▸ **Problem**
Go through the records and set each one down exactly, skipping any picture.

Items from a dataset
****************************************

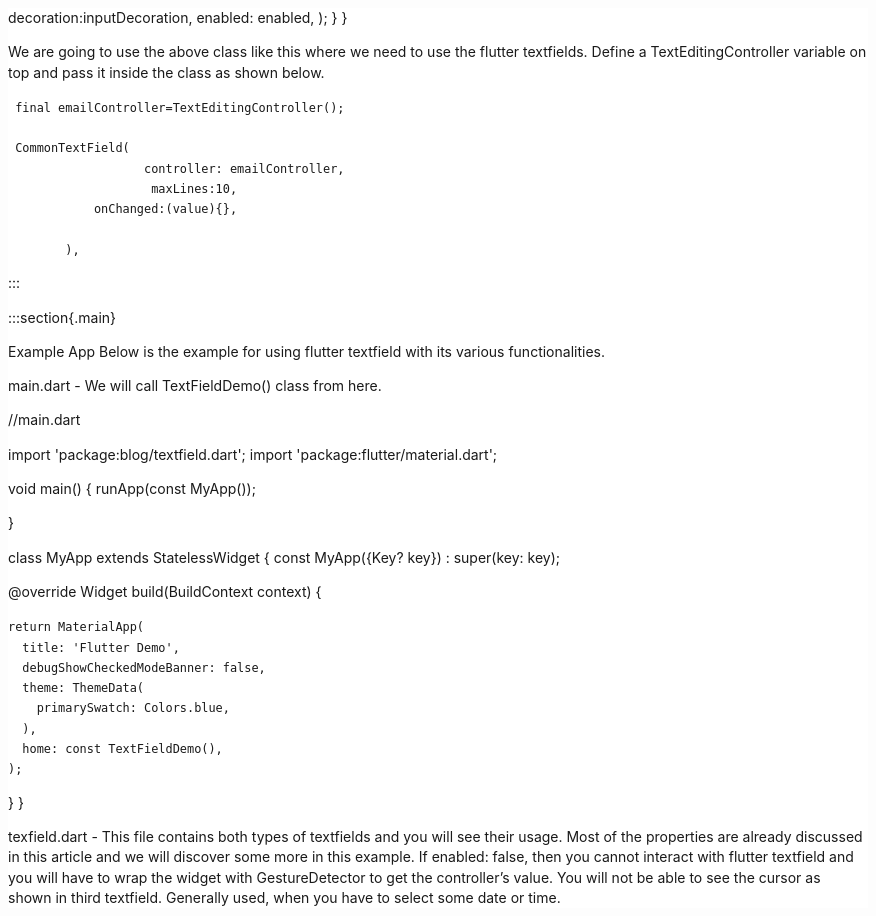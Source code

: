 decoration:inputDecoration,
enabled: enabled,
);
}
}

We are going to use the above class like this where we need to use the flutter textfields.
Define a TextEditingController variable on top and pass it inside the class as shown below.


     final emailController=TextEditingController();
	 
	 CommonTextField(
                       controller: emailController,
                        maxLines:10,
		        onChanged:(value){},
						
			),
:::

:::section{.main}

Example App
Below is the example for using flutter textfield with its various functionalities.

main.dart - We will call TextFieldDemo() class from here.

//main.dart


import 'package:blog/textfield.dart';
import 'package:flutter/material.dart';


void main() {
runApp(const MyApp());

}

class MyApp extends StatelessWidget {
const MyApp({Key? key}) : super(key: key);

@override
Widget build(BuildContext context) {

    return MaterialApp(
      title: 'Flutter Demo',
      debugShowCheckedModeBanner: false,
      theme: ThemeData(
        primarySwatch: Colors.blue,
      ),
      home: const TextFieldDemo(),
    );
}
}

texfield.dart - This file contains both types of textfields and you will see their usage. Most of the properties are already discussed in this article and we will discover some more in this example.
If enabled: false, then you cannot interact with flutter textfield and you will have to wrap the widget with GestureDetector to get the controller’s value. You will not be able to see the cursor as shown in third textfield.
Generally used, when you have to select some date or time.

****************************************

▸ **Task output**
Source code

: decoration:inputDecoration,
enabled: enabled,
);
}
}

We are going to use the above class like this where we need to use the flutter textfields.
Define a TextEditingController variable on top and pass it inside the class as shown below.


     final emailController=TextEditingController();
	 
	 CommonTextField(
                       controller: emailController,
                        maxLines:10,
		        onChanged:(value){},
						
			),
:::

:::section{.main}

Example App
Below is the example for using flutter textfield with its various functionalities.

main.dart - We will call TextFieldDemo() class from here.

//main.dart


import 'package:blog/textfield.dart';
import 'package:flutter/material.dart';


void main() {
runApp(const MyApp());

}

class MyApp extends StatelessWidget {
const MyApp({Key? key}) : super(key: key);

@override
Widget build(BuildContext context) {

    return MaterialApp(
      title: 'Flutter Demo',
      debugShowCheckedModeBanner: false,
      theme: ThemeData(
        primarySwatch: Colors.blue,
      ),
      home: const TextFieldDemo(),
    );
}
}

texfield.dart - This file contains both types of textfields and you will see their usage. Most of the properties are already discussed in this article and we will discover some more in this example.
If enabled: false, then you cannot interact with flutter textfield and you will have to wrap the widget with GestureDetector to get the controller’s value. You will not be able to see the cursor as shown in third textfield.
Generally used, when you have to select some date or time.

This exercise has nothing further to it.